Restrictive covenants can and often should be negotiated as part of an offer letter or employment agreement. Negotiation allows both parties to align the terms with actual job duties and expectations, producing clearer and more reasonable provisions. Employers may be willing to narrow scope, reduce duration, or provide explicit carve-outs in exchange for other considerations, making the agreement fairer and more defensible.Approaching negotiations early and with specific proposals helps avoid surprise restrictions later. Employees should seek clarity on what activities are restricted and ask for written confirmation of any modifications; employers should document the business reasons for the negotiated terms to support enforceability.
Will a nonsolicitation clause prevent an employee from joining a competitor?
A nonsolicitation clause alone typically does not prevent an employee from joining a competitor; instead, it restricts the employee from soliciting the former employer’s customers, clients, or staff for a set period. The clause aims to prevent direct solicitation but usually allows the employee to accept new employment, provided they do not actively target the employer’s protected relationships.The precise effect depends on the clause’s wording and scope. Well-drafted nonsolicitation provisions specify the categories of protected clients or employees and set reasonable time limits, which helps both parties understand permissible conduct and reduces the chance of disputes over post-employment activities.
How do Tennessee courts evaluate the reasonableness of these agreements?

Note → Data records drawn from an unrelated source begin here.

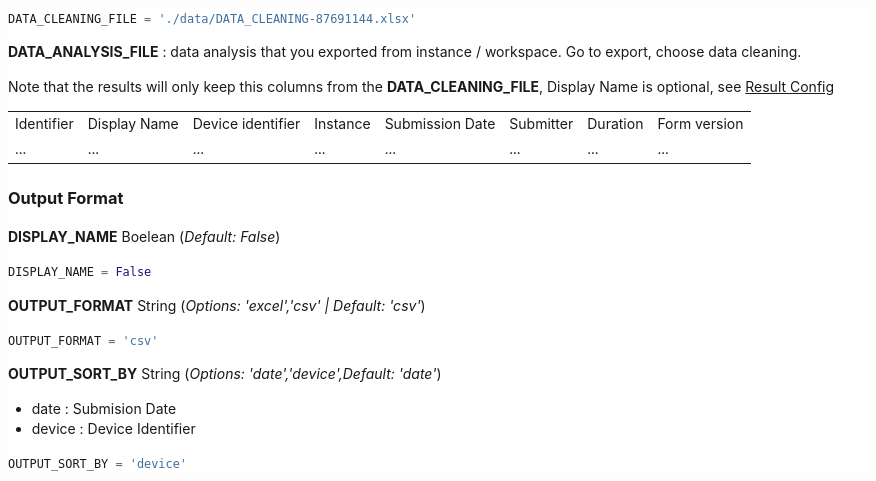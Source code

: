 
```python
DATA_CLEANING_FILE = './data/DATA_CLEANING-87691144.xlsx'
```

**DATA_ANALYSIS_FILE** : data analysis that you exported from instance / workspace. Go to export, choose data cleaning.

Note that the results will only keep this columns from the **DATA_CLEANING_FILE**, Display Name is optional, see [Result Config](#Result-Config)

<table>
    <tr>
        <td>Identifier</td>
        <td>Display Name</td>
        <td>Device identifier</td>
        <td>Instance</td>
        <td>Submission Date</td>
        <td>Submitter</td>
        <td>Duration</td>
        <td>Form version</td>
    </tr>
    <tr>
        <td>...</td>
        <td>...</td>
        <td>...</td>
        <td>...</td>
        <td>...</td>
        <td>...</td>
        <td>...</td>
        <td>...</td>
    </tr>
</table>

### Output Format

**DISPLAY_NAME** Boelean (_Default: False_)


```python
DISPLAY_NAME = False
```

**OUTPUT_FORMAT** String (_Options: 'excel','csv' | Default: 'csv'_)


```python
OUTPUT_FORMAT = 'csv'
```

**OUTPUT_SORT_BY** String (_Options: 'date','device',Default: 'date'_)
- date : Submision Date
- device : Device Identifier


```python
OUTPUT_SORT_BY = 'device'
```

Tennessee courts evaluate restrictive covenants by examining whether the restrictions are reasonable in scope, duration, and geographic reach and whether they protect a legitimate business interest such as trade secrets or customer goodwill. The court will also consider whether the burden on the individual is greater than necessary to protect that interest. Overly broad restrictions that amount to a general prohibition on working in a field are more likely to be rejected.Clear documentation of the employer’s legitimate interest, tailored drafting that limits restrictions to necessary activities, and appropriate consideration all strengthen the likelihood that a covenant will be upheld. Parties should aim for precise, fact-based language and maintain records that justify the restrictions.